Internet e participação: a repercussão da condenação do ex- presidente Lula nas redes sociais

 A fim de contribuir para a compreensão do papel e da complexidade da comunicação no contexto de uso das tecnologias digitais, foi proposto o monitoramento de redes sociais, especificamente das postagens referentes à condenação do ex-presidente Lula nas páginas “Movimento Brasil Livre” e “Jovens de Esquerda” nos dias 12 (dia da decisão pela condenação), 13 e 14 de julho de 2017.

Ao todo foram analisadas 105 postagens, as categorias de análise definidas são: a) principais temas abordados; b) atores políticos citados; c) conteúdo com características de humor/ironia; d) conteúdo com características de discurso de ódio/violência; e) fonte original dos conteúdos compartilhados na página; e f) conteúdo informativo qualificado ou repercussão de temas. A partir das análises propostas neste artigo, observa-se que as redes digitais, especificamente o Facebook, representam ambientes comunicati­vos e discursivos com potencial para empoderar o cidadão e construir um debate democrático e plural.

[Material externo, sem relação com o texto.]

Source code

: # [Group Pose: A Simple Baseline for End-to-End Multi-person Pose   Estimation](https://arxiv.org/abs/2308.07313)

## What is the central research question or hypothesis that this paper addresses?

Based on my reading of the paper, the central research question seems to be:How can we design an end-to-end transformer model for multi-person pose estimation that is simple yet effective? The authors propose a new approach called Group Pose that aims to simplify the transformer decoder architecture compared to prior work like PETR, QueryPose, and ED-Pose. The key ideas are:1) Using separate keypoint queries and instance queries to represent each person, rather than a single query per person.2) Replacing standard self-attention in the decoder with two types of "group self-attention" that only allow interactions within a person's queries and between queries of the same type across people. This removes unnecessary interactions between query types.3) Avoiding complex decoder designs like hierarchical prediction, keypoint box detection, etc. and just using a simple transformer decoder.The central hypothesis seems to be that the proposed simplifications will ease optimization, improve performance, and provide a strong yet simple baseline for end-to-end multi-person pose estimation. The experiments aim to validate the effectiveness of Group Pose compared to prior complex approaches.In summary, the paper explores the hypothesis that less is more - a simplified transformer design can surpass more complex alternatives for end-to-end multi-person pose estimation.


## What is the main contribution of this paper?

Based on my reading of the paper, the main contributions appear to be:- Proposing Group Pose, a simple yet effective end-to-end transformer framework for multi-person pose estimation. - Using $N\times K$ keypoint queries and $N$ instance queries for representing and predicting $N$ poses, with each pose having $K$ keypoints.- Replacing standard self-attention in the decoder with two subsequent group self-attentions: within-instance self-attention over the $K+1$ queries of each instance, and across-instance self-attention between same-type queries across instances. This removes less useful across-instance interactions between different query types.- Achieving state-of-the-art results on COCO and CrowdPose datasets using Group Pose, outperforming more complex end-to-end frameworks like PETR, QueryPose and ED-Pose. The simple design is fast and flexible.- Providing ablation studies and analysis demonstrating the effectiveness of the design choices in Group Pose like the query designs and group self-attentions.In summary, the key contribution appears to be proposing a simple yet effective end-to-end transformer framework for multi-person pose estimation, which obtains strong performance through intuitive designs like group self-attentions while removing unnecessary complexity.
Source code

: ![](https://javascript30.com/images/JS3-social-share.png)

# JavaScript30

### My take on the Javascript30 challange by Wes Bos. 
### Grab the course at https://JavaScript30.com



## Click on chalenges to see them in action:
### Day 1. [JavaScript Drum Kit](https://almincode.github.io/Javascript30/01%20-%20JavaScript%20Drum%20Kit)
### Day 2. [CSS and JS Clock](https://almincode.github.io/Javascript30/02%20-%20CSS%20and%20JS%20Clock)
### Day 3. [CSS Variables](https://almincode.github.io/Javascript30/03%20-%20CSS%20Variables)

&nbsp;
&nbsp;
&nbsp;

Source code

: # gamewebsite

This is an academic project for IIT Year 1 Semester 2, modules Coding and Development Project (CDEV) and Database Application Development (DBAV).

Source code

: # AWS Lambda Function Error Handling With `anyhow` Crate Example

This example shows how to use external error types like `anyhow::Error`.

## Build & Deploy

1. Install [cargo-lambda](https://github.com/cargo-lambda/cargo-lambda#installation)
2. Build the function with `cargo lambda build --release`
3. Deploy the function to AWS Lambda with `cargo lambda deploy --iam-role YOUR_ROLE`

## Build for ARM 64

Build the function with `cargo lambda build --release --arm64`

No entanto, apesar da maior visibilidade de temas políticos e da maior quantidade de informação, o ambiente digital como espaço de conversação e participação ainda não é alcançado.

Análises[1]

No período de análise, 12, 13 e 14 de julho de 2017, foram coletadas 90 publicações da página no Facebook “Movimento Brasil Livre” e 15 postagens da página “Jovens de Esquerda”.

Em relação à tematização observa-se a opção por temas semelhantes, ainda que a incidência dos assuntos variasse em cada uma das páginas analisadas.

Quadro 1: Principais temas e incidência (%)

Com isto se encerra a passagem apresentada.